Falling

I'm not sure how many times I'll have to dive head first into the dirt to learn my lesson. But I do know (thanks to Jesus and Brene Brown) that vulnerability is key, not shaming myself is essential, and storytelling is a big part of "Rising Strong" (Brown's recent book) and getting back up after a fall.
                 
This past weekend, half of our staff went to the mountain to do a mobile clinic. The other We Care Haiti campus in the mountain is outside of Fonds des Negres (a good 4 hours away from where I live & work). Our staff did an incredible job of seeing well over 200 people in 1.5 days -- now that is hard work. I'm so grateful for them, their perseverance, hark work, and hearts for the health of their country.
Friday morning - the 1st day of the clinic - I decided to try to be a gymnast before 6 am. I was getting out of bed the gymnast way instead of using the ladder like a logical human being. I reached over to the bunk beside me to have an arm on each bunk and lower my body so that that each leg would catch the beds below. Instead, my legs flew down and behind me and before I knew it I was face planted on the cement floor beneath me. Ouch. I gave the whole room a heart attack including myself. The sweet ladies in the room made sure I was okay and I quickly exited the room in embarrassment. Alright, God. I get it. I need to sit down. I need to chill or "poze" in Kreyol. I've been going 3,000 miles per minute for the past 2 months and I'm finally running out of gas. I'm on the quick road to burn out. This is not an unfamiliar road for me-- stateside or in Haiti. It took the literal experience of falling on my face (praise the Lord I didn't seriously hurt myself) to metaphorically understand that I'm face planted emotionally and spiritually.
What I'm learning is that self-care is even more important on the mission field (I know-- seems obvious). I'm also learning that my insecurities are only exacerbated on the mission field.

My tendency is to work toward worthiness because my core lie is that I'm not enough. I currently have the job of several people so it's easy to work, work, work (especially since my office is close to my bedroom). There's so much work to be done in Haiti.

I went to the great English speaking church on Sunday and was reminded again--
  • In repentence and rest is your salvation, in quietness and trust is your strength (Isaiah 30:15) 
  • We are the branches-- He is the vine; apart from Him we can do nothing (John 15:5)
  • The more I "do," the less I am able to see God move
  • If the devil can't beat you, he'll keep you 'busy'

So I'm on my face.. Which is actually a place I don't mind being. It can be a good place for me… because I quit striving for perfection, for enough-ness, for worth. And, typically, when I am face down, I can see God work. And He kindly shows up in this place. And I am reminded to sit and rest. He reminds me of truth: I am chosen, redeemed, called, forgiven, righteous, white, loved, Beloved, Daughter of the King, enough.
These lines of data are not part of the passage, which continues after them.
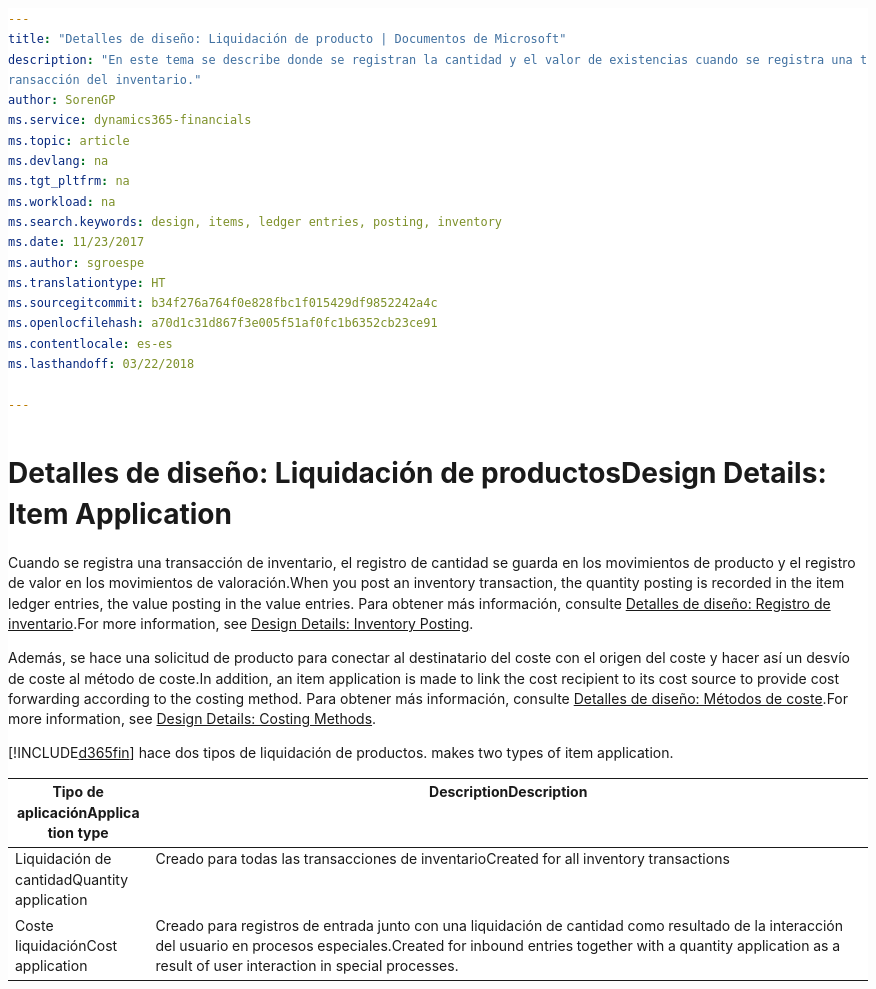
 ```yaml
---
title: "Detalles de diseño: Liquidación de producto | Documentos de Microsoft"
description: "En este tema se describe donde se registran la cantidad y el valor de existencias cuando se registra una transacción del inventario."
author: SorenGP
ms.service: dynamics365-financials
ms.topic: article
ms.devlang: na
ms.tgt_pltfrm: na
ms.workload: na
ms.search.keywords: design, items, ledger entries, posting, inventory
ms.date: 11/23/2017
ms.author: sgroespe
ms.translationtype: HT
ms.sourcegitcommit: b34f276a764f0e828fbc1f015429df9852242a4c
ms.openlocfilehash: a70d1c31d867f3e005f51af0fc1b6352cb23ce91
ms.contentlocale: es-es
ms.lasthandoff: 03/22/2018

---
```

# <a name="design-details-item-application"></a><span data-ttu-id="92efb-103">Detalles de diseño: Liquidación de productos</span><span class="sxs-lookup"><span data-stu-id="92efb-103">Design Details: Item Application</span></span>
<span data-ttu-id="92efb-104">Cuando se registra una transacción de inventario, el registro de cantidad se guarda en los movimientos de producto y el registro de valor en los movimientos de valoración.</span><span class="sxs-lookup"><span data-stu-id="92efb-104">When you post an inventory transaction, the quantity posting is recorded in the item ledger entries, the value posting in the value entries.</span></span> <span data-ttu-id="92efb-105">Para obtener más información, consulte [Detalles de diseño: Registro de inventario](design-details-inventory-posting.md).</span><span class="sxs-lookup"><span data-stu-id="92efb-105">For more information, see [Design Details: Inventory Posting](design-details-inventory-posting.md).</span></span>  

<span data-ttu-id="92efb-106">Además, se hace una solicitud de producto para conectar al destinatario del coste con el origen del coste y hacer así un desvío de coste al método de coste.</span><span class="sxs-lookup"><span data-stu-id="92efb-106">In addition, an item application is made to link the cost recipient to its cost source to provide cost forwarding according to the costing method.</span></span> <span data-ttu-id="92efb-107">Para obtener más información, consulte [Detalles de diseño: Métodos de coste](design-details-costing-methods.md).</span><span class="sxs-lookup"><span data-stu-id="92efb-107">For more information, see [Design Details: Costing Methods](design-details-costing-methods.md).</span></span>  

[!INCLUDE[d365fin](includes/d365fin_md.md)]<span data-ttu-id="92efb-108"> hace dos tipos de liquidación de productos.</span><span class="sxs-lookup"><span data-stu-id="92efb-108"> makes two types of item application.</span></span>  

|<span data-ttu-id="92efb-109">Tipo de aplicación</span><span class="sxs-lookup"><span data-stu-id="92efb-109">Application type</span></span>|<span data-ttu-id="92efb-110">Description</span><span class="sxs-lookup"><span data-stu-id="92efb-110">Description</span></span>|  
|----------------------|---------------------------------------|  
|<span data-ttu-id="92efb-111">Liquidación de cantidad</span><span class="sxs-lookup"><span data-stu-id="92efb-111">Quantity application</span></span>|<span data-ttu-id="92efb-112">Creado para todas las transacciones de inventario</span><span class="sxs-lookup"><span data-stu-id="92efb-112">Created for all inventory transactions</span></span>|  
|<span data-ttu-id="92efb-113">Coste liquidación</span><span class="sxs-lookup"><span data-stu-id="92efb-113">Cost application</span></span>|<span data-ttu-id="92efb-114">Creado para registros de entrada junto con una liquidación de cantidad como resultado de la interacción del usuario en procesos especiales.</span><span class="sxs-lookup"><span data-stu-id="92efb-114">Created for inbound entries together with a quantity application as a result of user interaction in special processes.</span></span>|  

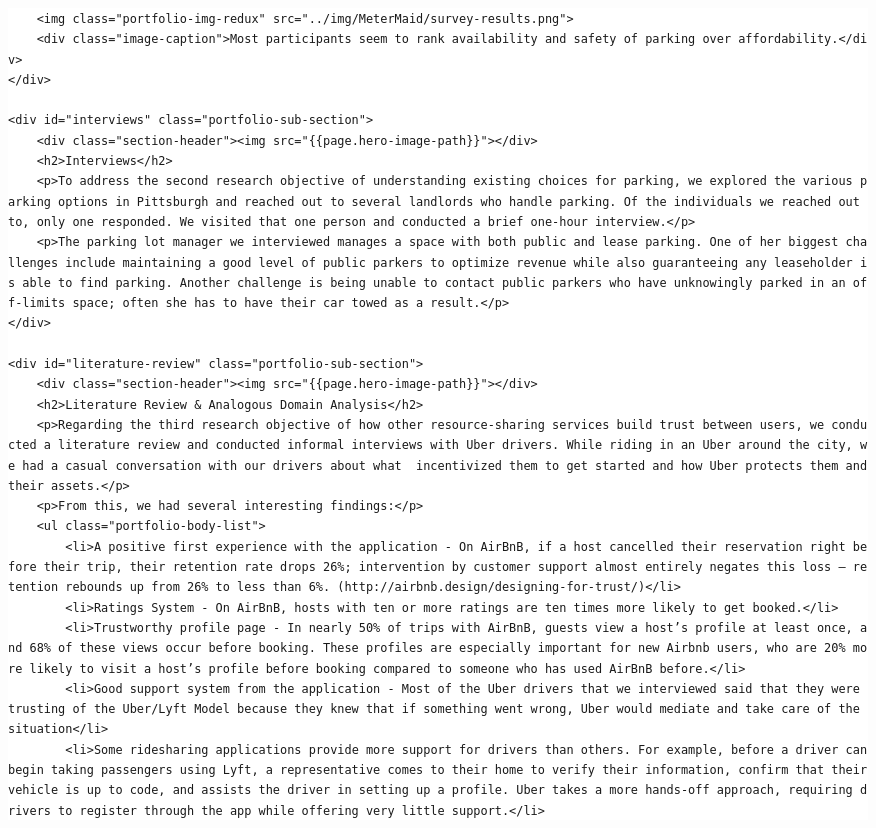         <img class="portfolio-img-redux" src="../img/MeterMaid/survey-results.png">
        <div class="image-caption">Most participants seem to rank availability and safety of parking over affordability.</div>
    </div>
    
    <div id="interviews" class="portfolio-sub-section">
        <div class="section-header"><img src="{{page.hero-image-path}}"></div>
        <h2>Interviews</h2>
        <p>To address the second research objective of understanding existing choices for parking, we explored the various parking options in Pittsburgh and reached out to several landlords who handle parking. Of the individuals we reached out to, only one responded. We visited that one person and conducted a brief one-hour interview.</p>
        <p>The parking lot manager we interviewed manages a space with both public and lease parking. One of her biggest challenges include maintaining a good level of public parkers to optimize revenue while also guaranteeing any leaseholder is able to find parking. Another challenge is being unable to contact public parkers who have unknowingly parked in an off-limits space; often she has to have their car towed as a result.</p>
    </div>

    <div id="literature-review" class="portfolio-sub-section">
        <div class="section-header"><img src="{{page.hero-image-path}}"></div>
        <h2>Literature Review & Analogous Domain Analysis</h2>
        <p>Regarding the third research objective of how other resource-sharing services build trust between users, we conducted a literature review and conducted informal interviews with Uber drivers. While riding in an Uber around the city, we had a casual conversation with our drivers about what  incentivized them to get started and how Uber protects them and their assets.</p>
        <p>From this, we had several interesting findings:</p>
        <ul class="portfolio-body-list">
            <li>A positive first experience with the application - On AirBnB, if a host cancelled their reservation right before their trip, their retention rate drops 26%; intervention by customer support almost entirely negates this loss — retention rebounds up from 26% to less than 6%. (http://airbnb.design/designing-for-trust/)</li>
            <li>Ratings System - On AirBnB, hosts with ten or more ratings are ten times more likely to get booked.</li>
            <li>Trustworthy profile page - In nearly 50% of trips with AirBnB, guests view a host’s profile at least once, and 68% of these views occur before booking. These profiles are especially important for new Airbnb users, who are 20% more likely to visit a host’s profile before booking compared to someone who has used AirBnB before.</li>
            <li>Good support system from the application - Most of the Uber drivers that we interviewed said that they were trusting of the Uber/Lyft Model because they knew that if something went wrong, Uber would mediate and take care of the situation</li>
            <li>Some ridesharing applications provide more support for drivers than others. For example, before a driver can begin taking passengers using Lyft, a representative comes to their home to verify their information, confirm that their vehicle is up to code, and assists the driver in setting up a profile. Uber takes a more hands-off approach, requiring drivers to register through the app while offering very little support.</li>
It's the falling that's hard… but once you're on the ground it isn't so bad. It's how we get back up and dust ourselves off and share with vulnerability and authenticity that shows who we are. God make me resilient. Transform me from the inside out. Help me to rely on you instead of working out of my own sense of strength. 

"Even if you fall on your face, you're still moving forward."